Tuesday, October 26, 2010

work

A few weeks ago, I had visitors from Germany, a high-school classmate of mine and his family. A highlight of their trip, by their own admission, was an extended tour of the institute I work in. They had never been inside a scientific laboratory and were quite excited by all the instruments, chemicals, noises and messy benches.

They were less impressed with the office area, despite the 3D screen that I fired up in their honor, spinning proteins until they nearly smashed into their faces. My friend liked the graphics, but he didn't like the desks. We researchers sit shoulder to shoulder, working on desks that are big enough for a laptop and a massive screen with no space to spare. My friend thought it worse than cubicles.

I told him about my previous job in France. I worked in an office shared with on other person, with enough space for more stuff than I use daily and a stunning view of the Vercors mountains. I hated that office. It was one floor up from the main lab and moving from the bench to the desk involved climbing two flights of stairs and crossing three sets of doors. With the thoughts on the transfers I could have written half a dozen research proposals.

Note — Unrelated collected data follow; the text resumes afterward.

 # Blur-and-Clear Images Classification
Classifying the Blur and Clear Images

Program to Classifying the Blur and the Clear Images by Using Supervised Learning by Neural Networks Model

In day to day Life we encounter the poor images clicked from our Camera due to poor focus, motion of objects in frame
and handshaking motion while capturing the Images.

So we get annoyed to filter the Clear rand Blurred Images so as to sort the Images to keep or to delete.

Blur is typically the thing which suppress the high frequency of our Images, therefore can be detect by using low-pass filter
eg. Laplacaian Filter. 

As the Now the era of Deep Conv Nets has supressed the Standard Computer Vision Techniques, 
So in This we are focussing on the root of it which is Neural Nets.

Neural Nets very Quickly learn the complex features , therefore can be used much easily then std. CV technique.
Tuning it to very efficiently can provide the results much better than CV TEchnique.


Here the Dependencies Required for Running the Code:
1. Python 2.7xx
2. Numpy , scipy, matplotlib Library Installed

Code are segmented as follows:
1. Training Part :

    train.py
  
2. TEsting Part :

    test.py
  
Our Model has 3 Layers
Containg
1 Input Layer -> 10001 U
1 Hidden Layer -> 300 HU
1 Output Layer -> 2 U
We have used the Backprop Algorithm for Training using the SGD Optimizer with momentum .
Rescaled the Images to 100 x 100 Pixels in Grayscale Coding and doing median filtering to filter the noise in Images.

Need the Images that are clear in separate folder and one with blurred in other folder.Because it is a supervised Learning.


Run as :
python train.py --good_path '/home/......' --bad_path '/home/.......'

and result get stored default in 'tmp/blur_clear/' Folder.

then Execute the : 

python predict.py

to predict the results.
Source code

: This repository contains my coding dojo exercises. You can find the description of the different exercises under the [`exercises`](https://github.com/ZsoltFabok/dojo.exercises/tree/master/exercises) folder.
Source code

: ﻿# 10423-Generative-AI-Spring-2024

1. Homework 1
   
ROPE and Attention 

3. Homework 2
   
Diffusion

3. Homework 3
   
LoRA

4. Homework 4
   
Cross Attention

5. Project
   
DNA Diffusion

My favorite setup is the exact opposite. I want to have a little space next to my bench, just enough to unfold my MacBook and look up papers or protocols and write emails when reactions are incubating. This is how it was in Utah when I did my PhD, but in Europe such an arrangement can't be found. It probably has to do with overly ambitious health-and-safety regulations.

The lab I'm visiting in Colorado is run as a tight ship. There are a few rudimentary desks, some shared computers that people can use if they have no experiments to run, but the rest of the space is devoted to the practical aspects of the business. Experiments are running in every corner and on every available surface, and the scientists are always right there, in the middle of the action.

The dense environment exudes intensity. The excitement and enthusiasms of my temporary colleagues are infectious. I'm rekindling my own excitement for science. It helps that I'm learning new things, that I'm doing experiments of the kind I've never done before, and that I'm as busy as I was in graduate school. It also helps that Fort Collins is not London and I'm not living in perpetual fear of missing the action out in town.

Lastly, it helps that I'm here for only ten days and working on a very tight schedule. It feels a little bit like graduate school, but in contrast to that interminable slog, my tenure here will end come November. Maybe that's a good thing. But maybe my present enjoyment reveals something deeper, a discord between where I am and where I want to be.